**YOUR OBJECTIVE:** Go through the lines below and transcribe each one exactly.

(Excerpts from a dataset)
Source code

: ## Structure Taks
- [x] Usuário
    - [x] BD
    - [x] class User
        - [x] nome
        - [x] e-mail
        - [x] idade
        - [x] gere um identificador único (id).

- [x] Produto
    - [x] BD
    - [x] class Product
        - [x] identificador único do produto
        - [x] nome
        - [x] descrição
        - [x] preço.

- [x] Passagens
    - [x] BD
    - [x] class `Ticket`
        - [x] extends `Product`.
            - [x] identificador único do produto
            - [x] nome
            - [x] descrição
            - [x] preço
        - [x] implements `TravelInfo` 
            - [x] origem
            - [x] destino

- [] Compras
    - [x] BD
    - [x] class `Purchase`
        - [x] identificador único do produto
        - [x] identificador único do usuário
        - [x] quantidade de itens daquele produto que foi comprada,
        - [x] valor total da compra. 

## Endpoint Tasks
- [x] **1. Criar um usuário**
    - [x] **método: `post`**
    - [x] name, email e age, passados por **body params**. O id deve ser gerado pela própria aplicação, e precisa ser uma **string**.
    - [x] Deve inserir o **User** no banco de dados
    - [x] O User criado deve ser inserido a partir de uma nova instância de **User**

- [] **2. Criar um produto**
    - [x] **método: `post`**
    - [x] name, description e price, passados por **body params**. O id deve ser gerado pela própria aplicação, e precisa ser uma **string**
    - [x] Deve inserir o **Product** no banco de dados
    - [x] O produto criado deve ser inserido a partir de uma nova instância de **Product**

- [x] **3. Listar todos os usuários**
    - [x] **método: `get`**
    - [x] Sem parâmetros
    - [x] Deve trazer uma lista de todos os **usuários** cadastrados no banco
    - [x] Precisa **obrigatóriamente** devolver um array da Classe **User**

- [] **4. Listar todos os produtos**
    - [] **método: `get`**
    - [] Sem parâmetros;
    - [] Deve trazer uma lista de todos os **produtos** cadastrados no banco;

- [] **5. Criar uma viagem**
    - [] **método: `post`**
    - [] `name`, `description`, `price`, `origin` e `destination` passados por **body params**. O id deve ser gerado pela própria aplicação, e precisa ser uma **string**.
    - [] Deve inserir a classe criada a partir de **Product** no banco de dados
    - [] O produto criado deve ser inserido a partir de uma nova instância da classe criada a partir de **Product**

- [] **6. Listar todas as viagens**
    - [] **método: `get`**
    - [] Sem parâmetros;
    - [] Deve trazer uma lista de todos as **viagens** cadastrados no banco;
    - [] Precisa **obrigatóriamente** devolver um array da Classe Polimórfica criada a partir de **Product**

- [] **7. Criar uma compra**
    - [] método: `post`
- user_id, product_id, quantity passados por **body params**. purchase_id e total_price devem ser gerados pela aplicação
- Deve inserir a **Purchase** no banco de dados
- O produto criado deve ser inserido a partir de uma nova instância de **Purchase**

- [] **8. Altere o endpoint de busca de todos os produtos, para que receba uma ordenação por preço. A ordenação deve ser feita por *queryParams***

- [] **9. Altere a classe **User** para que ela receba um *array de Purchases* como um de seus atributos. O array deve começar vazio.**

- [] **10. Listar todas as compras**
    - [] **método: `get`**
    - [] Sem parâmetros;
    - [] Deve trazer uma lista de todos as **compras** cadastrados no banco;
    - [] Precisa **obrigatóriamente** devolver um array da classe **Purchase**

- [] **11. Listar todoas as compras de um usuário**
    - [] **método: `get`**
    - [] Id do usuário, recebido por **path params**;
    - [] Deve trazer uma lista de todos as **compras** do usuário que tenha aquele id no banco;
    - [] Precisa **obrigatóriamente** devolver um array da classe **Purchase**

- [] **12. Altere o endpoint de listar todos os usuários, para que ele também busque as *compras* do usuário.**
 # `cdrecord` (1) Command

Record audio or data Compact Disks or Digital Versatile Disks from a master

**ANSWER FOR THIS EXERCISE:**
Source code

: ## Structure Taks
- [x] Usuário
    - [x] BD
    - [x] class User
        - [x] nome
        - [x] e-mail
        - [x] idade
        - [x] gere um identificador único (id).

- [x] Produto
    - [x] BD
    - [x] class Product
        - [x] identificador único do produto
        - [x] nome
        - [x] descrição
        - [x] preço.

- [x] Passagens
    - [x] BD
    - [x] class `Ticket`
        - [x] extends `Product`.
            - [x] identificador único do produto
            - [x] nome
            - [x] descrição
            - [x] preço
        - [x] implements `TravelInfo` 
            - [x] origem
            - [x] destino

- [] Compras
    - [x] BD
    - [x] class `Purchase`
        - [x] identificador único do produto
        - [x] identificador único do usuário
        - [x] quantidade de itens daquele produto que foi comprada,
        - [x] valor total da compra. 

## Endpoint Tasks
- [x] **1. Criar um usuário**
    - [x] **método: `post`**
    - [x] name, email e age, passados por **body params**. O id deve ser gerado pela própria aplicação, e precisa ser uma **string**.
    - [x] Deve inserir o **User** no banco de dados
    - [x] O User criado deve ser inserido a partir de uma nova instância de **User**

- [] **2. Criar um produto**
    - [x] **método: `post`**
    - [x] name, description e price, passados por **body params**. O id deve ser gerado pela própria aplicação, e precisa ser uma **string**
    - [x] Deve inserir o **Product** no banco de dados
    - [x] O produto criado deve ser inserido a partir de uma nova instância de **Product**

- [x] **3. Listar todos os usuários**
    - [x] **método: `get`**
    - [x] Sem parâmetros
    - [x] Deve trazer uma lista de todos os **usuários** cadastrados no banco
    - [x] Precisa **obrigatóriamente** devolver um array da Classe **User**

- [] **4. Listar todos os produtos**
    - [] **método: `get`**
    - [] Sem parâmetros;
    - [] Deve trazer uma lista de todos os **produtos** cadastrados no banco;

- [] **5. Criar uma viagem**
    - [] **método: `post`**
    - [] `name`, `description`, `price`, `origin` e `destination` passados por **body params**. O id deve ser gerado pela própria aplicação, e precisa ser uma **string**.
    - [] Deve inserir a classe criada a partir de **Product** no banco de dados
    - [] O produto criado deve ser inserido a partir de uma nova instância da classe criada a partir de **Product**

- [] **6. Listar todas as viagens**
    - [] **método: `get`**
    - [] Sem parâmetros;
    - [] Deve trazer uma lista de todos as **viagens** cadastrados no banco;
    - [] Precisa **obrigatóriamente** devolver um array da Classe Polimórfica criada a partir de **Product**

- [] **7. Criar uma compra**
    - [] método: `post`
- user_id, product_id, quantity passados por **body params**. purchase_id e total_price devem ser gerados pela aplicação
- Deve inserir a **Purchase** no banco de dados
- O produto criado deve ser inserido a partir de uma nova instância de **Purchase**

- [] **8. Altere o endpoint de busca de todos os produtos, para que receba uma ordenação por preço. A ordenação deve ser feita por *queryParams***

- [] **9. Altere a classe **User** para que ela receba um *array de Purchases* como um de seus atributos. O array deve começar vazio.**

- [] **10. Listar todas as compras**
    - [] **método: `get`**
    - [] Sem parâmetros;
    - [] Deve trazer uma lista de todos as **compras** cadastrados no banco;
    - [] Precisa **obrigatóriamente** devolver um array da classe **Purchase**

- [] **11. Listar todoas as compras de um usuário**
    - [] **método: `get`**
    - [] Id do usuário, recebido por **path params**;
    - [] Deve trazer uma lista de todos as **compras** do usuário que tenha aquele id no banco;
    - [] Precisa **obrigatóriamente** devolver um array da classe **Purchase**

- [] **12. Altere o endpoint de listar todos os usuários, para que ele também busque as *compras* do usuário.**
 # `cdrecord` (1) Command

Record audio or data Compact Disks or Digital Versatile Disks from a master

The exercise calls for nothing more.